Learn How to Make Your Book Commercially Competitive — Now Save 25%!

In the past, I have offered two related workshops, one that presents information on how to make your manuscript more marketable and another that teaches you how to take your manuscript through the publishing process. I gave these workshops often when I lived in St. Louis, and now that I am settled into life in Maryland, I am resurrecting them here!

Saturday, November 8, 2014, please join me at Kensington Row Bookshop for Crafting a Marketable Manuscript. This interactive workshop runs from 10 a.m. to 12:30 p.m. and includes personalized guidance on how to make your manuscript more marketable.  Registration is required. Visit http://www.popediting.net/ServicesandWorkshops.html to reserve your seat.

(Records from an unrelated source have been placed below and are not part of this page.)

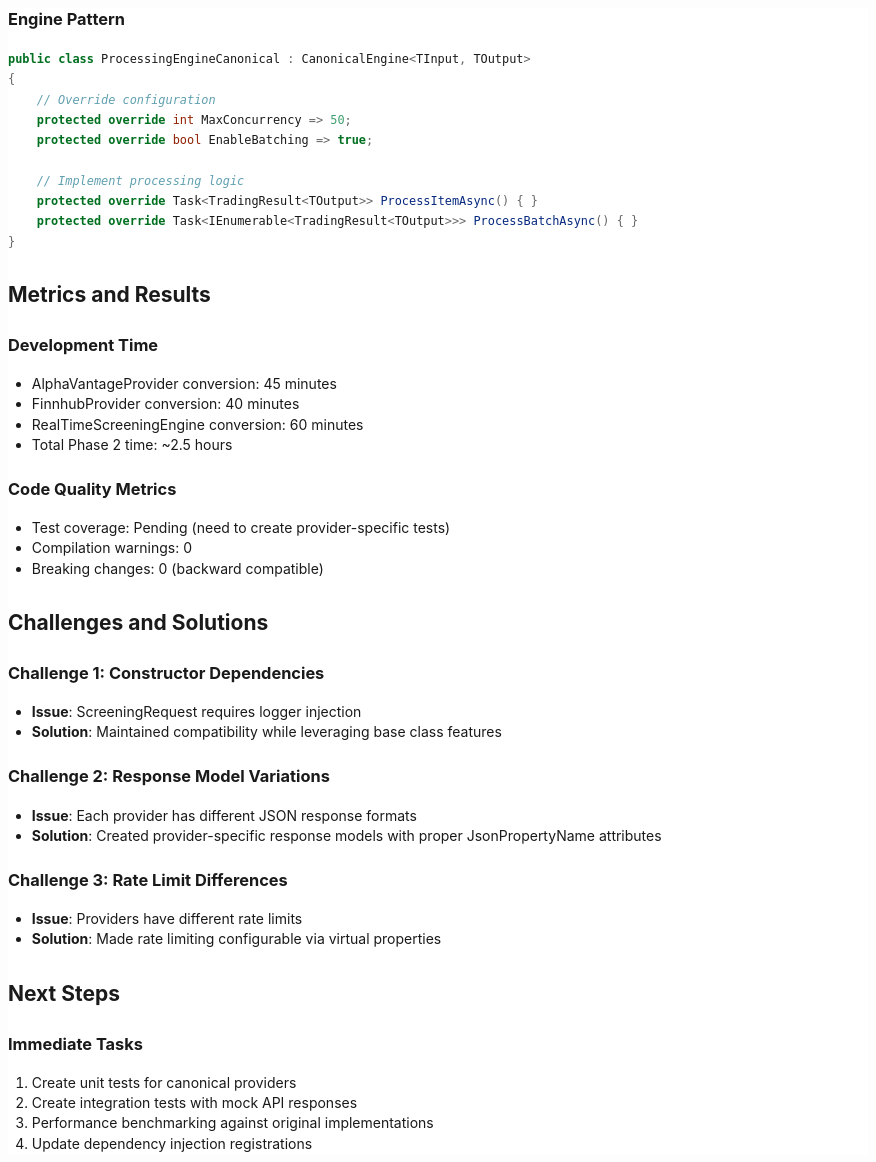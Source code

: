 ### Engine Pattern
```csharp
public class ProcessingEngineCanonical : CanonicalEngine<TInput, TOutput>
{
    // Override configuration
    protected override int MaxConcurrency => 50;
    protected override bool EnableBatching => true;
    
    // Implement processing logic
    protected override Task<TradingResult<TOutput>> ProcessItemAsync() { }
    protected override Task<IEnumerable<TradingResult<TOutput>>> ProcessBatchAsync() { }
}
```

## Metrics and Results

### Development Time
- AlphaVantageProvider conversion: 45 minutes
- FinnhubProvider conversion: 40 minutes
- RealTimeScreeningEngine conversion: 60 minutes
- Total Phase 2 time: ~2.5 hours

### Code Quality Metrics
- Test coverage: Pending (need to create provider-specific tests)
- Compilation warnings: 0
- Breaking changes: 0 (backward compatible)

## Challenges and Solutions

### Challenge 1: Constructor Dependencies
- **Issue**: ScreeningRequest requires logger injection
- **Solution**: Maintained compatibility while leveraging base class features

### Challenge 2: Response Model Variations
- **Issue**: Each provider has different JSON response formats
- **Solution**: Created provider-specific response models with proper JsonPropertyName attributes

### Challenge 3: Rate Limit Differences
- **Issue**: Providers have different rate limits
- **Solution**: Made rate limiting configurable via virtual properties

## Next Steps

### Immediate Tasks
1. Create unit tests for canonical providers
2. Create integration tests with mock API responses
3. Performance benchmarking against original implementations
4. Update dependency injection registrations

This workshop is ideal for:

  • Writers who are interested in selling their books, either to publishers, to agents, or directly to readers
  • Writers who are in the early stages of writing (idea stage, first draft, manuscript development)

What you will learn:

  • How to catch the eye of publishers and readers
  • Why having a marketing plan upfront makes you more competitive
  • Practical advice on how to craft a marketing hook, define your audience, and research the competition

Why take a workshop from me? Read my bio here.

And these are the notes I received after presenting this workshop to the Rehoboth Beach Writers Guild:

“Thank you! Loved it!”

“Excellent presentation! Thank you!”

“Thank you, Katherine, for your input and valuable knowledge on Crafting a More Marketable Manuscript! I enjoyed the class and will certainly use the marketing tools and resources from your handouts.”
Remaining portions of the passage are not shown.